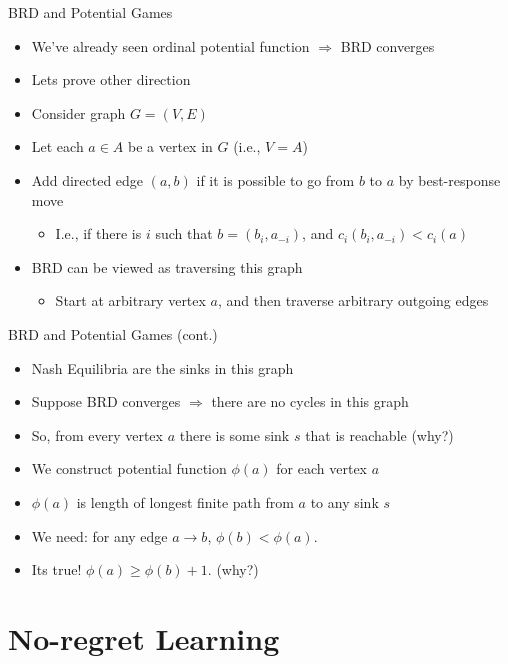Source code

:\documentclass[11pt,aspectratio=169]{beamer}
\begin{document}
  
  \begin{frame}{BRD and Potential Games}
   \begin{itemize}[<+->]
   \setlength{\itemsep}{0.7em}
    \item We've already seen ordinal potential function $\Rightarrow$ BRD converges
    \item Lets prove other direction
    \item Consider graph $G = (V,E)$
    \item Let each $a \in A$ be a vertex in $G$ (i.e., $V = A$)
    \item Add directed edge $(a,b)$ if it is possible to go from $b$ to $a$ by best-response move
    \begin{itemize}
     \item I.e., if there is $i$ such that $b = (b_i, a_{-i})$, and $c_i(b_i, a_{-i}) < c_i(a)$
    \end{itemize}
    \item BRD can be viewed as traversing this graph
    \begin{itemize}
     \item Start at arbitrary vertex $a$, and then traverse arbitrary outgoing edges
    \end{itemize}
   \end{itemize}
  \end{frame}


  \begin{frame}{BRD and Potential Games (cont.)}
   \begin{itemize}[<+->]
   \setlength{\itemsep}{0.7em}
    \item Nash Equilibria are the sinks in this graph
    \item Suppose BRD converges $\Rightarrow$ there are no cycles in this graph
    \item So, from every vertex $a$ there is some sink $s$ that is reachable (why?)
    \item We construct potential function $\phi(a)$ for each vertex $a$
    \item $\phi(a)$ is length of \alert{longest} finite path from $a$ to any sink $s$
    \item We need: for any edge $a \rightarrow b$, $\phi(b) < \phi(a)$.
    \item Its true! $\phi(a) \geq \phi(b) + 1$. (why?)
   \end{itemize}
  \end{frame}
  
  
 \section{No-regret Learning}
  
\end{document}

· · ·

Action item> This task asks for the number of lines above that include the string "begin". Respond with that number only.

Your response> 7